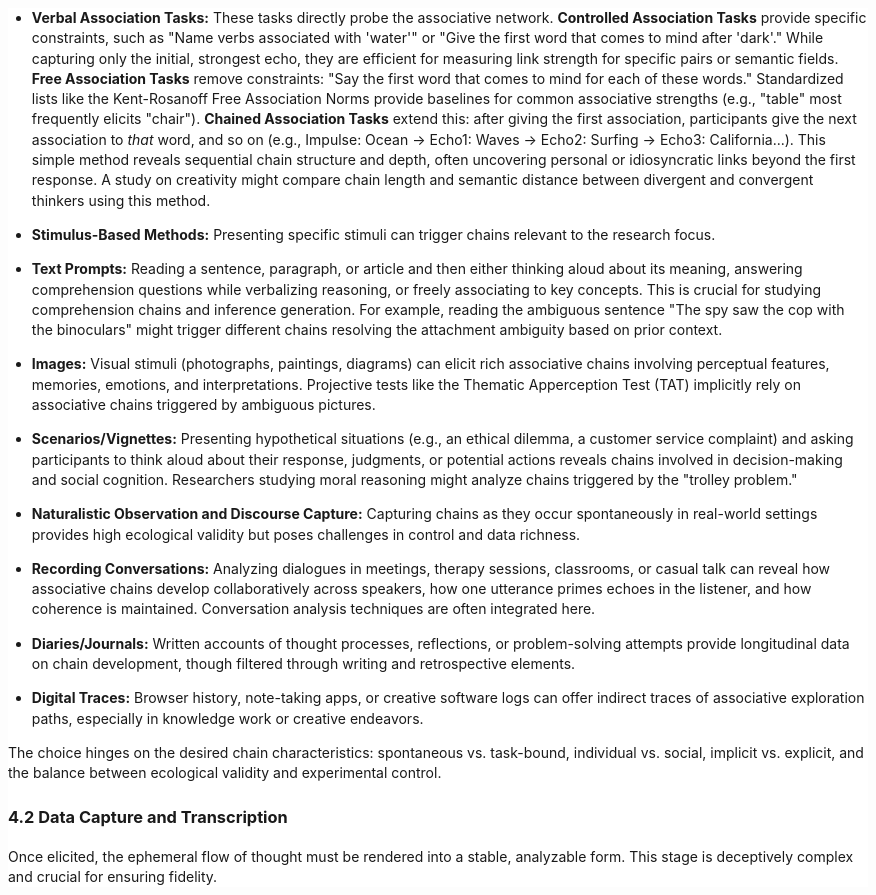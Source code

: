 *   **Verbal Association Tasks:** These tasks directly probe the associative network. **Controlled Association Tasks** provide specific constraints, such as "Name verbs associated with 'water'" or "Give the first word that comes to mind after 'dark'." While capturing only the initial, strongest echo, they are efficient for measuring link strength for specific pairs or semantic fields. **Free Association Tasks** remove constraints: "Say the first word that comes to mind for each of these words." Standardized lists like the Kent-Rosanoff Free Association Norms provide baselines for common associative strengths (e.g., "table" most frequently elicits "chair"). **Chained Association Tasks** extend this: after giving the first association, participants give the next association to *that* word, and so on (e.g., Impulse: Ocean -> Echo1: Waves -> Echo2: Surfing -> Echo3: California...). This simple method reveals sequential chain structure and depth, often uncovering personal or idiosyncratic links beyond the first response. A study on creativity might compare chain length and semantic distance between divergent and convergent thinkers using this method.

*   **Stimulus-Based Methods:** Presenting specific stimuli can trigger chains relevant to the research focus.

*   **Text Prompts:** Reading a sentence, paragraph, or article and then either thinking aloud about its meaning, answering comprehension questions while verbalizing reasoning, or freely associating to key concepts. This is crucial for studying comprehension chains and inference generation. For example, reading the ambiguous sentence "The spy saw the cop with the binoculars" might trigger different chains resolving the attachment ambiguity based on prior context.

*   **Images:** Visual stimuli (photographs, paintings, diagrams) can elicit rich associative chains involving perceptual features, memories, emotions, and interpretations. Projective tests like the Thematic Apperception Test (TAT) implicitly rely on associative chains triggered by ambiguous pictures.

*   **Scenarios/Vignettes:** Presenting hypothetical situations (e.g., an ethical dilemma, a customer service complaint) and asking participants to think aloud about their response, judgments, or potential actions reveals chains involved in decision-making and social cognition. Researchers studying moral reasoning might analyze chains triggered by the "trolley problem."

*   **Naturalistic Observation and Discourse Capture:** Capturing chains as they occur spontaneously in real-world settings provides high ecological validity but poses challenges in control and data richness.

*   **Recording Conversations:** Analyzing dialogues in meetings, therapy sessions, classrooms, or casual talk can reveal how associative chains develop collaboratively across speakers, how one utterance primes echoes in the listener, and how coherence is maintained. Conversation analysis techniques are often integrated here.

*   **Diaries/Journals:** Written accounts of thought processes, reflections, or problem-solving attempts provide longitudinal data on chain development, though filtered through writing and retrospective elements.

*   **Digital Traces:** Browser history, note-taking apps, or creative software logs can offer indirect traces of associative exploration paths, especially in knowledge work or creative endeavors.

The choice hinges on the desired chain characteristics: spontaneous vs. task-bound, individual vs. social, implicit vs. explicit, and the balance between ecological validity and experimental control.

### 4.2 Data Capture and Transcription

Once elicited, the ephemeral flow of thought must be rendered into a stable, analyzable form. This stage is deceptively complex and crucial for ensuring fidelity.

⁂

Only the lines with "stimuli" are needed; find them in the records and copy each one.

*   **Stimulus-Based Methods:** Presenting specific stimuli can trigger chains relevant to the research focus.
*   **Images:** Visual stimuli (photographs, paintings, diagrams) can elicit rich associative chains involving perceptual features, memories, emotions, and interpretations. Projective tests like the Thematic Apperception Test (TAT) implicitly rely on associative chains triggered by ambiguous pictures.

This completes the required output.